The Canadian indie-rock “supergroup” The New Pornographers released their sixth studio album Aug. 26. This is the group’s latest album since “Together” in 2010. 

The first single, from which the album’s title is derived, immediately captures the listener with A.C. Newman’s lead vocals and a symphonic, danceable rhythm. The harmonies from the other members overlap a chorus that states “And the sea was alright/ Yeah it was alright/ It’s all we know/ How to never go back.” The instrumentation, synth and vocals collide in a way that proves the song to be an infectious first single and great start to the album. 

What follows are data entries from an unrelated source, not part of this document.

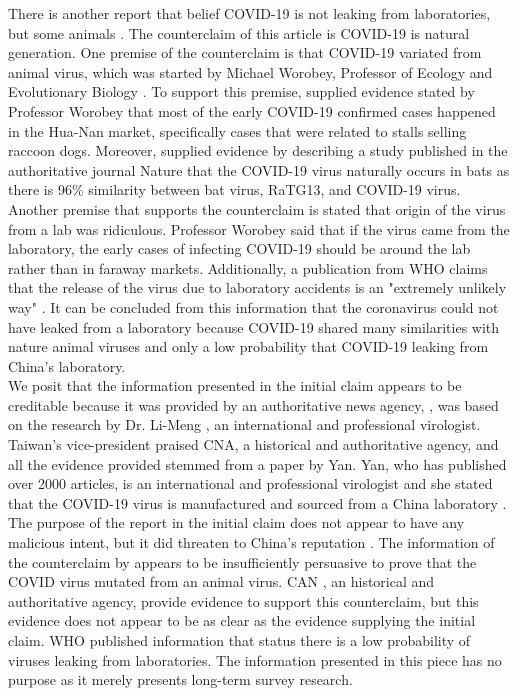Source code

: \documentclass[a4paper, 12pt]{article}
\begin{document}
\begin{CJK*}{UTF8}{bsmi}
    There is another report that belief COVID-19 is not leaking from laboratories, 
    but some animals \parencite{202111190104}. The counterclaim of this article is
    COVID-19 is natural generation. One premise of the counterclaim is that COVID-19
    variated from animal virus, which was started by Michael Worobey, Professor 
    of Ecology and Evolutionary Biology \parencite{52133480, s41586-020-2012-7}.
    To support this premise, \textcite{202111190104} supplied evidence stated by 
    Professor Worobey that most of the early COVID-19 confirmed cases happened in
    the Hua-Nan market, specifically cases that were related to stalls selling 
    raccoon dogs. Moreover, \textcite{52133480} supplied evidence by describing 
    a study published in the authoritative journal Nature that the COVID-19 virus 
    naturally occurs in bats as there is 96\% similarity between bat virus, RaTG13,
    and COVID-19 virus. 
    Another premise that supports the counterclaim is \textcite{202111190104} stated
    that origin of the virus from a lab was ridiculous. Professor Worobey said that 
    if the virus came from the laboratory, the early cases of infecting COVID-19 should
    be around the lab rather than in faraway markets. Additionally, a publication 
    from WHO claims that the release of the virus due to laboratory accidents is 
    an "extremely unlikely way" \parencite{57861634, who}.
    It can be concluded from this information that the coronavirus could not have 
    leaked from a laboratory because COVID-19 shared many similarities with nature 
    animal viruses and only a low probability that COVID-19 leaking from China's 
    laboratory.\\

    We posit that the information presented in the initial claim appears to be
    creditable because it was provided by an authoritative news agency, \textcite{202009150112}, 
    was based on the research by Dr. Li-Meng \textcite{yan_li_meng_2020_4028830}, 
    an international and professional virologist. Taiwan's vice-president \textcite{24227}
    praised CNA, a historical and authoritative agency, and all the evidence provided
    stemmed from a paper by Yan. Yan, who has published over 2000 articles, is
    an international and professional virologist and she stated that the COVID-19
    virus is manufactured and sourced from a China laboratory \parencite{3535570}.
    The purpose of the report in the initial claim does not appear to have any 
    malicious intent, but it did threaten to China's reputation \parencite{202008140064}.
    The information of the counterclaim by \textcite{202111190104} appears to be
    insufficiently persuasive to prove that the COVID virus mutated from an animal virus.
    CAN \parencite{202111190104}, an historical and authoritative agency, provide 
    evidence to support this counterclaim, but this evidence does not appear to be
    as clear as the evidence supplying the initial claim. WHO published information that
    \textcite{who} status there is a low probability of viruses leaking from laboratories.
    The information presented in this piece has no purpose as it merely presents long-term
    survey research.\\


\end{CJK*}
\end{document}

One of the best attributes of The New Pornographers is that they are a blended group of successful musicians that take turns stepping up on lead vocals. Neko Case shows off her incredible talent on “Champions of Red Wine,” Dan Bejar sings the album’s second single “War on the East Coast.” Kathryn Calder sings lead on one of the softer tracks “Another Drug Deal of the Heart.” 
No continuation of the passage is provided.